Not for mere nonpayment of debt. The Constitution says no person shall be imprisoned for debt. However, separate criminal acts such as fraud, identity theft, or issuing a bouncing check may create criminal liability. (Supreme Court E-Library)
Where should I report online lending harassment?
Use the SEC for unfair debt collection by lending or financing companies, the NPC for misuse of personal data, and law enforcement such as the PNP or NBI for threats, cyberlibel, fake legal notices, or serious harassment. Some cases justify filing with more than one office because the violations are different.
What evidence do I need before filing a complaint?
Keep screenshots, URLs, sender numbers, call logs, loan documents, receipts, proof of app permissions, company details, and witness statements from contacts who received messages. For public posts or group chats, capture the post, date, group name, URL, and comments showing publication.
What if the online lending company is not SEC-registered?
An unregistered lender may create additional regulatory issues. Still preserve evidence and report to the SEC. If there are threats, public shaming, or data misuse, the fact that the operator is unregistered does not prevent NPC or criminal remedies.
Can my relatives or officemates file a complaint if they were harassed?
Yes, especially for data privacy concerns. A person whose own personal information was misused or who received harassing messages may have a separate complaint. The NPC allows data subjects affected by a privacy violation or personal data breach to file complaints. (National Privacy Commission)
Can I file SEC, NPC, and criminal complaints at the same time?
Yes, when the facts support different violations. SEC handles unfair collection practices; NPC handles personal data misuse; law enforcement and prosecutors handle crimes.
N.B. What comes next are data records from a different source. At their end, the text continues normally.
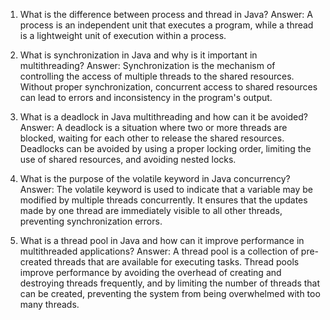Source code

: 

1. What is the difference between process and thread in Java? 
Answer: A process is an independent unit that executes a program, while a thread is a lightweight unit of execution within a process.

2. What is synchronization in Java and why is it important in multithreading? 
Answer: Synchronization is the mechanism of controlling the access of multiple threads to the shared resources. Without proper synchronization, concurrent access to shared resources can lead to errors and inconsistency in the program's output.

3. What is a deadlock in Java multithreading and how can it be avoided? 
Answer: A deadlock is a situation where two or more threads are blocked, waiting for each other to release the shared resources. Deadlocks can be avoided by using a proper locking order, limiting the use of shared resources, and avoiding nested locks.

4. What is the purpose of the volatile keyword in Java concurrency? 
Answer: The volatile keyword is used to indicate that a variable may be modified by multiple threads concurrently. It ensures that the updates made by one thread are immediately visible to all other threads, preventing synchronization errors.

5. What is a thread pool in Java and how can it improve performance in multithreaded applications? 
Answer: A thread pool is a collection of pre-created threads that are available for executing tasks. Thread pools improve performance by avoiding the overhead of creating and destroying threads frequently, and by limiting the number of threads that can be created, preventing the system from being overwhelmed with too many threads.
These remedies address different legal wrongs.
Key Takeaways
- Online lending companies may collect valid debts, but they cannot threaten, shame, harass, deceive, or misuse personal data.
- SEC Memorandum Circular No. 18, Series of 2019 prohibits unfair debt collection practices by lending and financing companies and their third-party collectors.
- Contacting random phone contacts, posting borrower information, or using photos and IDs for shaming can violate the Data Privacy Act and NPC rules.
- Serious threats, public defamatory posts, fake legal notices, or repeated abusive messages may support criminal complaints under the Revised Penal Code and Cybercrime Prevention Act.
- Nonpayment of an ordinary debt does not automatically mean jail; the Constitution prohibits imprisonment for debt.
- Preserve screenshots, URLs, call logs, loan documents, receipts, and witness statements before deleting messages or uninstalling the app.
- The proper remedy may involve the SEC, NPC, PNP, NBI, prosecutor’s office, or civil courts, depending on the facts.